Developing new therapies requires a deep understanding of cancer hallmarks. This (Cancer Research Data is Changing the Treatment Landscape) requires massive amounts of molecular and phenotypic data. However, omics-based approaches can quickly generate data than human analysis capacity. This gap must be addressed with future investments from the research community.
Immunotherapy
Immunotherapy treatments use your body’s natural strength to fight cancer. These approaches bolster your immune system by blocking proteins on the surface of immune cells that put the brakes on the immune response to cancerous cells. Cancer cells mutate into abnormal ones that look like healthy cells and camouflage themselves from our immune cells. That’s how they can grow and spread unchecked throughout the body. New immunotherapies can help the immune system see cancer cells, allowing it to destroy them. They can also help prevent tumors from growing or spreading to other body parts. Predicting which people will benefit from these therapies is a major area of cancer research data. Your doctor can discuss which immunotherapy treatment options are right for you.
Personalized Medicine
In the past, medical treatment programs have mostly been one-size-fits-all. But personalized medicine, which tailors medical care to individual patients based on their biological makeup, is changing that. Genetic testing can help doctors identify inherited gene changes that might raise the risk of certain diseases. They can then recommend healthier lifestyle habits, earlier screening tests, and medicines that might reduce that risk.
However, developing predictive models based on real-world clinical data is challenging. The genomic and proteomic techniques used in personalized medicine are complex, and the generation of medical data requires professionally trained scientists. In addition, many studies of genomic variation have focused on populations of European descent, leading to the underrepresentation of racials and ethnic in the data. This can lead to algorithms that only partially account for the impact of these variants on disease causation and response to drug therapy.
Targeted Therapy
Scientists can now scour large public databases for information on patients from continents, races, cultures, and genders. And in some cases, doctors can even use genetic or DNA analyses of tumors. Data science tools like these are helping researchers discover the genetic mechanisms of cancer, which are key to developing targeted therapy. These are drugs that target specific mutations in a patient’s tumor.
Combination Therapy
Combination therapy is used to treat tuberculosis, HIV, and many cancers. The theoretical rationale for combination treatment stems from the assumption that multiple drugs work better together than any single drug alone (pharmacologic synergy). Yet despite a high percentage of clinical trials testing combination therapies, few preclinical studies describe the mechanism by which such combinations confer benefit. Determining how much benefit results from synergistic interaction in clinical trial data is also difficult because patient responses to individual drugs vary widely.

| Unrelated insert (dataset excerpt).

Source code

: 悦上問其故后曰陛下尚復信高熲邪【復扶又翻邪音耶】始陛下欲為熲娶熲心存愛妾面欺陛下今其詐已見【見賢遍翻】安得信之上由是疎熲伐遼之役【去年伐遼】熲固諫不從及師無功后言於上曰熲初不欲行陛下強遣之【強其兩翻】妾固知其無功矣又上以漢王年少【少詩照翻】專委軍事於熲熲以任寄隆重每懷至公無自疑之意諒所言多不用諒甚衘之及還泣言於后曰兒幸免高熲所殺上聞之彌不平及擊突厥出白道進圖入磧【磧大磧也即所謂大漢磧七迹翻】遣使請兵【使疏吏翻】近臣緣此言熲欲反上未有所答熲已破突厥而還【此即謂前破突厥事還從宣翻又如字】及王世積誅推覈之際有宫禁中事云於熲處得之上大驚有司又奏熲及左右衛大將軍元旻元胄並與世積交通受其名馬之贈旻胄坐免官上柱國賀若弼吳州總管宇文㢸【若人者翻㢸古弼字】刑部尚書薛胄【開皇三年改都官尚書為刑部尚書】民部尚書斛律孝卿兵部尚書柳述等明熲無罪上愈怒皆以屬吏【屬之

The ability to predict a patient’s response to drugs would help guide therapeutic strategies, such as sequential versus concurrent administration of therapies. This can improve the success rates and duration of response to current combination therapy approaches. But, it will require more precise measurements of drug-drug interactions and pharmacodynamic biomarkers to measure how well drugs interact with a patient’s disease.
Targeted Drugs
Cancer researchers are decoding the genetic instruction book to find drug treatments that attack cancer cells and stop them from growing and spreading. These drugs are called targeted therapy and can work alone or combined with surgery, traditional chemotherapy, and radiation. These drugs disrupt the biochemical pathways that support cancer growth and spread without harming normal cells.
They target a specific feature of the cancer cell—such as proteins, receptors, or cytokines—that send signals that tell cancer cells to grow and reproduce. Examples of targeted therapies include angiogenesis inhibitors like bevacizumab, which blocks the formation of new blood vessels that feed tumors; HER2-targeted therapy drugs such as trastuzumab and lapatinib, which treat breast cancer; and apoptosis inducers such as bortezomib (Velcade) to kill lymphoma and multiple myeloma cells.
How has research helped in cancer treatment?
Research has built our understanding of how cancer starts, grows, and spreads in the body. This knowledge has improved treatments and ways to prevent it.